Stored data
------------------------------------------------

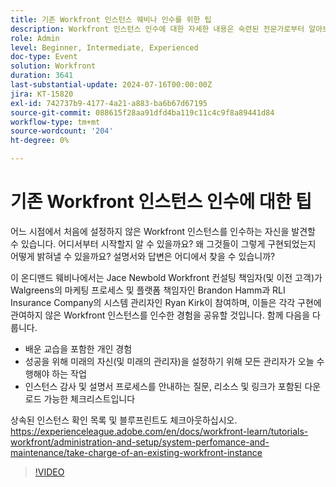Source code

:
 ```yaml
---
title: 기존 Workfront 인스턴스 웨비나 인수를 위한 팁
description: Workfront 인스턴스 인수에 대한 자세한 내용은 숙련된 전문가로부터 알아보십시오. 온디맨드 웨비나에서 다운로드 가능한 체크리스트를 통해 감사, 문서화 및 향후 성공을 위한 설정에 대한 통찰력을 얻으십시오.
role: Admin
level: Beginner, Intermediate, Experienced
doc-type: Event
solution: Workfront
duration: 3641
last-substantial-update: 2024-07-16T00:00:00Z
jira: KT-15820
exl-id: 742737b9-4177-4a21-a883-ba6b67d67195
source-git-commit: 088615f28aa91dfd4ba119c11c4c9f8a89441d84
workflow-type: tm+mt
source-wordcount: '204'
ht-degree: 0%

---
```


# 기존 Workfront 인스턴스 인수에 대한 팁

어느 시점에서 처음에 설정하지 않은 Workfront 인스턴스를 인수하는 자신을 발견할 수 있습니다. 어디서부터 시작할지 알 수 있을까요? 왜 그것들이 그렇게 구현되었는지 어떻게 밝혀낼 수 있을까요? 설명서와 답변은 어디에서 찾을 수 있습니까?

이 온디맨드 웨비나에서는 Jace Newbold Workfront 컨설팅 책임자(및 이전 고객)가 Walgreens의 마케팅 프로세스 및 플랫폼 책임자인 Brandon Hamm과 RLI Insurance Company의 시스템 관리자인 Ryan Kirk이 참여하며, 이들은 각각 구현에 관여하지 않은 Workfront 인스턴스를 인수한 경험을 공유할 것입니다. 함께 다음을 다룹니다.

* 배운 교습을 포함한 개인 경험
* 성공을 위해 미래의 자신(및 미래의 관리자)을 설정하기 위해 모든 관리자가 오늘 수행해야 하는 작업
* 인스턴스 감사 및 설명서 프로세스를 안내하는 질문, 리소스 및 링크가 포함된 다운로드 가능한 체크리스트입니다

상속된 인스턴스 확인 목록 및 블루프린트도 체크아웃하십시오. https://experienceleague.adobe.com/en/docs/workfront-learn/tutorials-workfront/administration-and-setup/system-perfomance-and-maintenance/take-charge-of-an-existing-workfront-instance

>[!VIDEO](https://video.tv.adobe.com/v/3431014/?learn=on)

------------------------------------------------

Your task: Scan the records above line by line, counting those where the word "adobe" appears, and give the count alone.

Output for this exercise: 2